NOTE #1: This is a the last installment of a lengthy article that is being published in three installments over several days.
NOTE #2: This article contains a number of pictures. You can view larger images by double-clicking on any picture.
NOTE #3: Part #1 of this article is available at http://rv.dickeastman.com/2012/01/how-to-build-a-long-range-wi-fi-system-part-1.html
NOTE #4: Part #2 of this article is available at http://rv.dickeastman.com/2012/01/how-to-build-a-long-range-wi-fi-system-part-2.html
NOTE #5: If you did obtain a TP-Link 2.4 GHz High Power Wireless Outdoor CPE Model TH-WA5210G as described in this article, you may be interested in my follow-up article, Configuring the Outdoor Access Point at http://rv.dickeastman.com/2012/11/follow-up-how-to-build-a-long-range-wi-fi-system-configuring-the-outdoor-access-point.html
I think the telescoping mast that I use is one of the greatest "finds" of this entire project.
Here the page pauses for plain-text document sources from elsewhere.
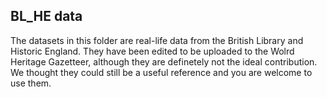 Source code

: ## BL_HE data

The datasets in this folder are real-life data from the British Library and Historic England. They have been edited to be uploaded to the Wolrd Heritage Gazetteer, although they are definetely not the ideal contribution. We thought they could still be a useful reference and you are welcome to use them.


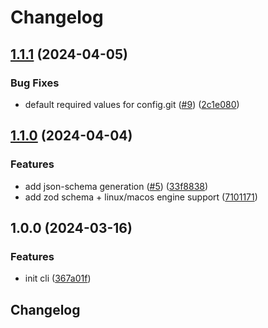 # Changelog

## [1.1.1](https://github.com/runreal/cli/compare/v1.1.0...v1.1.1) (2024-04-05)


### Bug Fixes

* default required values for config.git ([#9](https://github.com/runreal/cli/issues/9)) ([2c1e080](https://github.com/runreal/cli/commit/2c1e0803d903831a3ccc99d084b103cab14a6ff5))

## [1.1.0](https://github.com/runreal/cli/compare/v1.0.0...v1.1.0) (2024-04-04)


### Features

* add json-schema generation ([#5](https://github.com/runreal/cli/issues/5)) ([33f8838](https://github.com/runreal/cli/commit/33f8838f32a306915b6155f252c8b3f576d640f0))
* add zod schema + linux/macos engine support ([7101171](https://github.com/runreal/cli/commit/71011717a791ba2d7d67d6adb9ac01e500416b14))

## 1.0.0 (2024-03-16)


### Features

* init cli ([367a01f](https://github.com/runreal/cli/commit/367a01fb2cbd0e96872db9f10c2dcdb60c137df3))

## Changelog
I first tried to find masts or towers designed to go on motor homes. I searched for a long time but couldn't find anything I wanted. On my first attempt, I purchased a military surplus fiberglass mast kit. It consisted of ten four-foot long fiberglass poles, each designed to connect end-to-end with another such pole, a lot of nylon rope to be used as guy ropes, ground screw-in devices used as anchors for the guy ropes, and a canvas bag for holding everything. (A picture of my first attempt is shown to the right.) It is big, bulky, and heavy. It is painted olive drab green, the same as most other military surplus gear. Even worse, I'd consider those guy ropes to be a safety hazard to pedestrians in any campground. It is easy to trip over the ropes and ground anchors, especially in the dark. That is probably acceptable in Afghanistan but not in the typical campground in the U.S. I used it once.
In short, it ws a kludge, completely unacceptable.